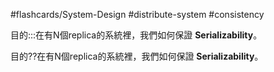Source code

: #flashcards/System-Design
#distribute-system 
#consistency

目的:::在有N個replica的系統裡，我們如何保證 **Serializability**。

目的??在有N個replica的系統裡，我們如何保證 **Serializability**。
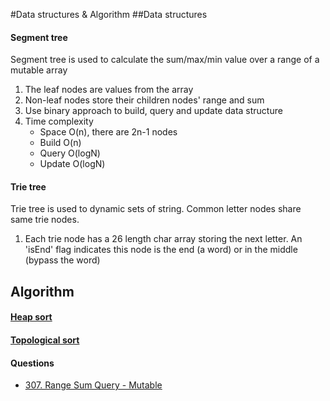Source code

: #Data structures & Algorithm
##Data structures
#### Segment tree
Segment tree is used to calculate the sum/max/min value over a range of a mutable array
  1. The leaf nodes are values from the array
  2. Non-leaf nodes store their children nodes' range and sum
  3. Use binary approach to build, query and update data structure
  4. Time complexity
     - Space O(n), there are 2n-1 nodes
     - Build O(n)
     - Query O(logN)
     - Update O(logN)

#### Trie tree
Trie tree is used to dynamic sets of string. Common letter nodes share same trie nodes.
  1. Each trie node has a 26 length char array storing the next letter. An 'isEnd' flag indicates this node is the end (a word) or in the middle (bypass the word)
  
  
## Algorithm
#### [Heap sort](https://leetcode.com/problems/min-stack/)
#### [Topological sort](https://leetcode.com/problems/course-schedule-ii/)


#### Questions
  - [307. Range Sum Query - Mutable](https://leetcode.com/problems/range-sum-query-mutable/)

::::

(Task statement): Your answer should consist of the count of lines in the listing that hold the word "array", with nothing else.

(Response area): 3